*** Opening of Data for this exercise ***

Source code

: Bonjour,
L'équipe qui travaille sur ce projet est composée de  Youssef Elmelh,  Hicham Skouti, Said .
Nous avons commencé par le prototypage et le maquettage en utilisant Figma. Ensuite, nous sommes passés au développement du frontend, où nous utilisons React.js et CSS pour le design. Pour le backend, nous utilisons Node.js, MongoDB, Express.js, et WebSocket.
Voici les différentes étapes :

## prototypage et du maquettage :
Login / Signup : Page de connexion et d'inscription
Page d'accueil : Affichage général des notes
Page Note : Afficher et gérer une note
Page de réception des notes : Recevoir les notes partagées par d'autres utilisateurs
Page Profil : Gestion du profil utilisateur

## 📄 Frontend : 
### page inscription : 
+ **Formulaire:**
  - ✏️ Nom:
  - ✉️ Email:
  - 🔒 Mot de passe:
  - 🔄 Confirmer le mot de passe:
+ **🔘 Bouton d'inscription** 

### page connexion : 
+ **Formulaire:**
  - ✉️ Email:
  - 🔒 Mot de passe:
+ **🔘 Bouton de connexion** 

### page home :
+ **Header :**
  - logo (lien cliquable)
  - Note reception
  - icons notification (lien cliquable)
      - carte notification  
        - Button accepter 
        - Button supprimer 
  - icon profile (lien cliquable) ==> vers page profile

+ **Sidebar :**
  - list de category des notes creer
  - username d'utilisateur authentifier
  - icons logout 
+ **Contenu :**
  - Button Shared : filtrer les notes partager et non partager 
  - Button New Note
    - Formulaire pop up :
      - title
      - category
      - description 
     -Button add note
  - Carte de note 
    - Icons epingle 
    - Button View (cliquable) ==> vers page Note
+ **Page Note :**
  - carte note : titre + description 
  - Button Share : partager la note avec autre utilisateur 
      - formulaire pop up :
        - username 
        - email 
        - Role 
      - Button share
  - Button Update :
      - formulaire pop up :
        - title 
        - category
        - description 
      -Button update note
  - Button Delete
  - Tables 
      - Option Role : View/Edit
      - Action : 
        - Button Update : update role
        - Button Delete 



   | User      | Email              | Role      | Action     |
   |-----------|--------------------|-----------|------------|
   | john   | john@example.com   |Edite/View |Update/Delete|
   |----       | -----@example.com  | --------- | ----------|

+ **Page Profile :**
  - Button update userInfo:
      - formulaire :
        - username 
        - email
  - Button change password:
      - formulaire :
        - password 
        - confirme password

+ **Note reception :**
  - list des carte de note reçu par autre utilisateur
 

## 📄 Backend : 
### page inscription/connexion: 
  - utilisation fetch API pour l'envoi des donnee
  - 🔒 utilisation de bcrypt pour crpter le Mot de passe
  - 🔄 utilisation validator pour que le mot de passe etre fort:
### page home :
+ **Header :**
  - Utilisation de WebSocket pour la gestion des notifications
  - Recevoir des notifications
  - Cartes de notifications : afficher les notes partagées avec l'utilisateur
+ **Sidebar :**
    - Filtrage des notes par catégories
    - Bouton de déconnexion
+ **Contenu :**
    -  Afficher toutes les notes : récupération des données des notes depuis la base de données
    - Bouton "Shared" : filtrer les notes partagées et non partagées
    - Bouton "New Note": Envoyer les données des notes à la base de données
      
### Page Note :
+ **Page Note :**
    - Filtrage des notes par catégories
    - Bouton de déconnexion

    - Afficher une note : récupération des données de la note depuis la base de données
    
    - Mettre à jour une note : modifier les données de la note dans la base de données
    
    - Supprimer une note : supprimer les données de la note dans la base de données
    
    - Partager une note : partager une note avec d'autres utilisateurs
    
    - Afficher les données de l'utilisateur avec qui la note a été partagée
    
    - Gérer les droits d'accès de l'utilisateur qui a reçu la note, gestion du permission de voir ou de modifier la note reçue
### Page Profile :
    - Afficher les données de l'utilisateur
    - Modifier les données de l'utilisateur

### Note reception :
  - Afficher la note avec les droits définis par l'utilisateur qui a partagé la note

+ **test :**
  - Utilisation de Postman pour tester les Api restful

*** Close of Data for this exercise ***

The full set of lines above should be retyped without a single change.

_Response below_:
Source code

: Bonjour,
L'équipe qui travaille sur ce projet est composée de  Youssef Elmelh,  Hicham Skouti, Said .
Nous avons commencé par le prototypage et le maquettage en utilisant Figma. Ensuite, nous sommes passés au développement du frontend, où nous utilisons React.js et CSS pour le design. Pour le backend, nous utilisons Node.js, MongoDB, Express.js, et WebSocket.
Voici les différentes étapes :

## prototypage et du maquettage :
Login / Signup : Page de connexion et d'inscription
Page d'accueil : Affichage général des notes
Page Note : Afficher et gérer une note
Page de réception des notes : Recevoir les notes partagées par d'autres utilisateurs
Page Profil : Gestion du profil utilisateur

## 📄 Frontend : 
### page inscription : 
+ **Formulaire:**
  - ✏️ Nom:
  - ✉️ Email:
  - 🔒 Mot de passe:
  - 🔄 Confirmer le mot de passe:
+ **🔘 Bouton d'inscription** 

### page connexion : 
+ **Formulaire:**
  - ✉️ Email:
  - 🔒 Mot de passe:
+ **🔘 Bouton de connexion** 

### page home :
+ **Header :**
  - logo (lien cliquable)
  - Note reception
  - icons notification (lien cliquable)
      - carte notification  
        - Button accepter 
        - Button supprimer 
  - icon profile (lien cliquable) ==> vers page profile

+ **Sidebar :**
  - list de category des notes creer
  - username d'utilisateur authentifier
  - icons logout 
+ **Contenu :**
  - Button Shared : filtrer les notes partager et non partager 
  - Button New Note
    - Formulaire pop up :
      - title
      - category
      - description 
     -Button add note
  - Carte de note 
    - Icons epingle 
    - Button View (cliquable) ==> vers page Note
+ **Page Note :**
  - carte note : titre + description 
  - Button Share : partager la note avec autre utilisateur 
      - formulaire pop up :
        - username 
        - email 
        - Role 
      - Button share
  - Button Update :
      - formulaire pop up :
        - title 
        - category
        - description 
      -Button update note
  - Button Delete
  - Tables 
      - Option Role : View/Edit
      - Action : 
        - Button Update : update role
        - Button Delete 



   | User      | Email              | Role      | Action     |
   |-----------|--------------------|-----------|------------|
   | john   | john@example.com   |Edite/View |Update/Delete|
   |----       | -----@example.com  | --------- | ----------|

+ **Page Profile :**
  - Button update userInfo:
      - formulaire :
        - username 
        - email
  - Button change password:
      - formulaire :
        - password 
        - confirme password

+ **Note reception :**
  - list des carte de note reçu par autre utilisateur
 

## 📄 Backend : 
### page inscription/connexion: 
  - utilisation fetch API pour l'envoi des donnee
  - 🔒 utilisation de bcrypt pour crpter le Mot de passe
  - 🔄 utilisation validator pour que le mot de passe etre fort:
### page home :
+ **Header :**
  - Utilisation de WebSocket pour la gestion des notifications
  - Recevoir des notifications
  - Cartes de notifications : afficher les notes partagées avec l'utilisateur
+ **Sidebar :**
    - Filtrage des notes par catégories
    - Bouton de déconnexion
+ **Contenu :**
    -  Afficher toutes les notes : récupération des données des notes depuis la base de données
    - Bouton "Shared" : filtrer les notes partagées et non partagées
    - Bouton "New Note": Envoyer les données des notes à la base de données
      
### Page Note :
+ **Page Note :**
    - Filtrage des notes par catégories
    - Bouton de déconnexion

    - Afficher une note : récupération des données de la note depuis la base de données
    
    - Mettre à jour une note : modifier les données de la note dans la base de données
    
    - Supprimer une note : supprimer les données de la note dans la base de données
    
    - Partager une note : partager une note avec d'autres utilisateurs
    
    - Afficher les données de l'utilisateur avec qui la note a été partagée
    
    - Gérer les droits d'accès de l'utilisateur qui a reçu la note, gestion du permission de voir ou de modifier la note reçue
### Page Profile :
    - Afficher les données de l'utilisateur
    - Modifier les données de l'utilisateur

### Note reception :
  - Afficher la note avec les droits définis par l'utilisateur qui a partagé la note

+ **test :**
  - Utilisation de Postman pour tester les Api restful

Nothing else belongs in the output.